Hier
Les agences d’intérim doivent actuellement faire le lien entre des entreprises en quête urgente de salariés et des candidats de plus en plus attachés à leur liberté de travailler ou non, ici ou là, maintenant ou plus tard. La tâche n’est pas simple.
Entre des candidats dont les aspirations ont changé et des entreprises en mal de salariés, les agences d’intérim tentent de trouver un terrain d’entente. « Il est de plus en plus compliqué de mettre en adéquation la réalité des entreprises et les demandes des candidats », note Aurélie Beauchesne, co-dirigeante d’Aquila RH. D’un côté, « les entreprises recherchent de plus en plus à recruter directement en CDI afin de capter les compétences ». De l’autre, « les gens ne veulent plus de CDI, complète Philippe Brasseur, le co-directeur de l’agence chasseneuillaise. Et quand ils ont les compétences, ils sont ultra-sollicités. » C’est le cas de Laurent Papin, plaquiste de profession. Intérimaire depuis plus de cinq ans, il s’est inscrit sur une plateforme. « Depuis, on me « harcèle » tout le temps. » Un CDI ? Non merci. « J’arrive sur mes 58 ans, je ne veux plus me faire embaucher. En intérim, non seulement les salaires sont plus intéressants, mais si la fatigue se fait sentir, on peut faire une pause de huit-dix jours. » Laurent espère donc « aller jusqu’à 62 ans comme ça ». Il a pour lui son expérience, celle qui « manque » aux jeunes diplômés. « Les entreprises veulent des marges directes et elles ont souvent déjà des apprentis, constate Philippe Brasseur. On doit les convaincre que, même dans un métier technique, les jeunes diplômés peuvent apporter leur savoir-être. »
Pouvoir choisir
Entre janvier et octobre 2022, le travail temporaire a affiché une hausse d’activité de 1,8% en Nouvelle-Aquitaine par rapport à l’année précédente. Dans le détail, le secteur est traditionnellement fluctuant. Il est ainsi passé de +1,3% en mai à -2,4% en octobre. Les changements sont surtout structurels. « Il y a une vingtaine d’années, la priorité des candidats était d’avoir un emploi, résume Laëtitia Dumousseau-Royer. Aujourd’hui, ce qui prime, c’est la liberté d’avoir le choix. Si bien que nous demandons aux entreprises de nous préciser si elles envisagent un CDI derrière, pour leur éviter des refus. » La manager des agences R.A.S.-Intérim de Poitiers et Niort récuse donc une certaine image de l’intérim. « Aux yeux de beaucoup, on crée de la précarité, mais on répond à une société qui veut être libre. »

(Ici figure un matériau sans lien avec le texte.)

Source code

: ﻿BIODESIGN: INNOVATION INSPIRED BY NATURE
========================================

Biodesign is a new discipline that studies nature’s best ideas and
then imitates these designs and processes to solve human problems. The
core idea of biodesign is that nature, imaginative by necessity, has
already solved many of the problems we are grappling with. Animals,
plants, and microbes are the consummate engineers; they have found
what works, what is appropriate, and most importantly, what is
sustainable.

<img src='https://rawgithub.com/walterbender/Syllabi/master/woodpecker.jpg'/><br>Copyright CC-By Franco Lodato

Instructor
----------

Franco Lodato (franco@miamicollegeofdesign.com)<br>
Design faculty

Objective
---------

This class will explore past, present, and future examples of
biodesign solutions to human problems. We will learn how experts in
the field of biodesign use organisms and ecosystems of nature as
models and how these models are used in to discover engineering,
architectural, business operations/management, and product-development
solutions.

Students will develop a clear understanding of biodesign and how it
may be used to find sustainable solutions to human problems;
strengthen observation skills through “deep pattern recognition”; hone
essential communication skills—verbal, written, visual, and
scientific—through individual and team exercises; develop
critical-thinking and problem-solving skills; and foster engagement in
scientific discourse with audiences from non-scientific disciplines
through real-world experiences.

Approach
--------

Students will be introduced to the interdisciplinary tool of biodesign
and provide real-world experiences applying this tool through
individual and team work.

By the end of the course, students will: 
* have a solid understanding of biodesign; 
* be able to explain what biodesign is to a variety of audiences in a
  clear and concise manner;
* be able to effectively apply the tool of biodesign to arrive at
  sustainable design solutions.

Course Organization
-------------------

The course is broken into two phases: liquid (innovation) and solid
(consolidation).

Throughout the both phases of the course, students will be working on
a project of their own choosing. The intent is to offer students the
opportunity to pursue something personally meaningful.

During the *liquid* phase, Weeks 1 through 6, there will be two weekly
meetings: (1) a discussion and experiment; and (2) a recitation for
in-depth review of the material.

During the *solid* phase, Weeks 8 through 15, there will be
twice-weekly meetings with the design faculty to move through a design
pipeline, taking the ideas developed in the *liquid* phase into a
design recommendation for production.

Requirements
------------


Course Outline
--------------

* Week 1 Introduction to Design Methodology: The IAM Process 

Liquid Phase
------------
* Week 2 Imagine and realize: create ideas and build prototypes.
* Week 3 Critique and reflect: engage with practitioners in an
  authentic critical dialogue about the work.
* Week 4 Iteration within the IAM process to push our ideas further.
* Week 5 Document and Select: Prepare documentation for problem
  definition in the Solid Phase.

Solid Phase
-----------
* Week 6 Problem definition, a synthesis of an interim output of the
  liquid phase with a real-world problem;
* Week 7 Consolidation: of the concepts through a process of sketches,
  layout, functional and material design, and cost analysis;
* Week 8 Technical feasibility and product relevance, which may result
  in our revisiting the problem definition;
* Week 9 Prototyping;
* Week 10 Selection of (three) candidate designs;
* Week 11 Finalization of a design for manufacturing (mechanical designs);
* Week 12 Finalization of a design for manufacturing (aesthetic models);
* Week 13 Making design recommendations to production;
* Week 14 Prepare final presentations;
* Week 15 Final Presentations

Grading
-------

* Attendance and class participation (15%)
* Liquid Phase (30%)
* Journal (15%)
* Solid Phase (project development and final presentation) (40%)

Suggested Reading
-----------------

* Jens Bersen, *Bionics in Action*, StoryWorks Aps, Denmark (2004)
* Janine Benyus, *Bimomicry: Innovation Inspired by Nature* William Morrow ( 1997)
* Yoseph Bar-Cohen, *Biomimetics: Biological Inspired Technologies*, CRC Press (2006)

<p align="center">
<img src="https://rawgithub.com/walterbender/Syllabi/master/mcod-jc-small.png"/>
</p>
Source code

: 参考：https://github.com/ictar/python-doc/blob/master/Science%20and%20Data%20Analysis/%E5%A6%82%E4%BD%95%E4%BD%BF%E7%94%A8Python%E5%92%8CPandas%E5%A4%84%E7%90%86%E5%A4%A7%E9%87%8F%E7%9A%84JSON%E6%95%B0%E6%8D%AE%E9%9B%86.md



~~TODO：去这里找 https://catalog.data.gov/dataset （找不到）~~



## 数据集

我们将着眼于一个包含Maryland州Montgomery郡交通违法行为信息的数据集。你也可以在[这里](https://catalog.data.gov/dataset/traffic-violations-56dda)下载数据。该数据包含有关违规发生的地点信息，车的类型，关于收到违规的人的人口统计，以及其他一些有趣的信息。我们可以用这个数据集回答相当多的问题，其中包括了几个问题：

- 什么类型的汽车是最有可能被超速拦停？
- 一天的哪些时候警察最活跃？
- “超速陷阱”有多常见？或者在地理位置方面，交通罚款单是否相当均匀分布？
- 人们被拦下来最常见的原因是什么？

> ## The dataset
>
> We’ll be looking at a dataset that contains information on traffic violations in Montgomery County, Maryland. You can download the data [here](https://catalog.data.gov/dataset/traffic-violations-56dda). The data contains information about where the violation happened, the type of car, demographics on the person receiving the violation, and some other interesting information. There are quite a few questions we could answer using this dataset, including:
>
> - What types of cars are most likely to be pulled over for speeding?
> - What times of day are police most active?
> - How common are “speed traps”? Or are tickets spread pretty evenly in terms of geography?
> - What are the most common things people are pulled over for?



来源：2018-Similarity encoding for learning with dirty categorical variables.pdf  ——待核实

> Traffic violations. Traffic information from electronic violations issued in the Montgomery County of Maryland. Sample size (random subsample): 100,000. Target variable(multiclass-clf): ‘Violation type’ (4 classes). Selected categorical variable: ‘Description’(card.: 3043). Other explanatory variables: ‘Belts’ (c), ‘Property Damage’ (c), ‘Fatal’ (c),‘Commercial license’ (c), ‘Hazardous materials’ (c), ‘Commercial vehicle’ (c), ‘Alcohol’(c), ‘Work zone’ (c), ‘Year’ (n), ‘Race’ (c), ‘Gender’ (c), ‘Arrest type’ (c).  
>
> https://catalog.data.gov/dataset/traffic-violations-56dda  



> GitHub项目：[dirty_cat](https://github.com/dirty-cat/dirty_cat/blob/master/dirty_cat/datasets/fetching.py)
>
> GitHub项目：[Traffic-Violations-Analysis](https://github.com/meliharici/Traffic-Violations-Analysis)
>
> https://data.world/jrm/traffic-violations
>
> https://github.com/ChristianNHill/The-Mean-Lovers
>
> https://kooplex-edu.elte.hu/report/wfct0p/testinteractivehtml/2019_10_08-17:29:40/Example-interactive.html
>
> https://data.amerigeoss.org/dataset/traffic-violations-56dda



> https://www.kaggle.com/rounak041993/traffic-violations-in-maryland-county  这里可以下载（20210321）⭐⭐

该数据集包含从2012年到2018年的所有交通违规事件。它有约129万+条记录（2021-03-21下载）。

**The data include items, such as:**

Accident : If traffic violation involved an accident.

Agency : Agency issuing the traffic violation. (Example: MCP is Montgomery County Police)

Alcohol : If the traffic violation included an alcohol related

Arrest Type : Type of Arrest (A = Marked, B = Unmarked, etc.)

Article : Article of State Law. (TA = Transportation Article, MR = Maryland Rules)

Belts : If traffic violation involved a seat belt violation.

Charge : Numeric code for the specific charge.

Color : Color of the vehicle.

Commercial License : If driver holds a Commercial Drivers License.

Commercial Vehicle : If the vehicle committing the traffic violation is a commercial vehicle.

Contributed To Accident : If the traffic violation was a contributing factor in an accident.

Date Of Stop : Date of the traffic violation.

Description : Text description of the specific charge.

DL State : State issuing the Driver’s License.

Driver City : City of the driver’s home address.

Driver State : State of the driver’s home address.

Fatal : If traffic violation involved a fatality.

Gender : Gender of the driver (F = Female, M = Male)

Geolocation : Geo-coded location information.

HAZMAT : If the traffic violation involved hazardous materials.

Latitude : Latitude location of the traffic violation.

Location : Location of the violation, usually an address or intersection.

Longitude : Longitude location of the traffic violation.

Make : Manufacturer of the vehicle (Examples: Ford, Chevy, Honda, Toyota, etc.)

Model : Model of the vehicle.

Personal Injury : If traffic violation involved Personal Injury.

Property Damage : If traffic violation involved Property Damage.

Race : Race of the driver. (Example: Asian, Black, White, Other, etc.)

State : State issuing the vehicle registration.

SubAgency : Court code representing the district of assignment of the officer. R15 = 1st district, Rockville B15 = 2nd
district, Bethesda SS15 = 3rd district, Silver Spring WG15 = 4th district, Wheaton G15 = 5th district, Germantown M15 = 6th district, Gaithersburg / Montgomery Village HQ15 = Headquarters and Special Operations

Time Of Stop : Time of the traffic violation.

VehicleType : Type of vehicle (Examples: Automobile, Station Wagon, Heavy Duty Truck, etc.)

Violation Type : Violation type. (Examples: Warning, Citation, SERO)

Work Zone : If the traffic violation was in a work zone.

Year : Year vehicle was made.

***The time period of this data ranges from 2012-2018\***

Pour satisfaire aux conditions des uns et des autres, les agences sont amenées à développer le « placement actif », autrement dit à proposer aux entreprises des compétences qu’elles n’ont pas demandées et, parallèlement, à « débaucher » les candidats là où ils sont. La Vienne abrite une quarantaine d’agences, sur plus de 10 000 en France où l’intérim représente 2 à 3% de l’emploi salarié, pour les deux tiers des hommes.
Des intérimaires faute de saisonniers
Traditionnel employeur de saisonniers en période de vacances scolaires, DéfiPlanet’ complète depuis peu ses effectifs avec des intérimaires, faute de candidats à recruter en direct.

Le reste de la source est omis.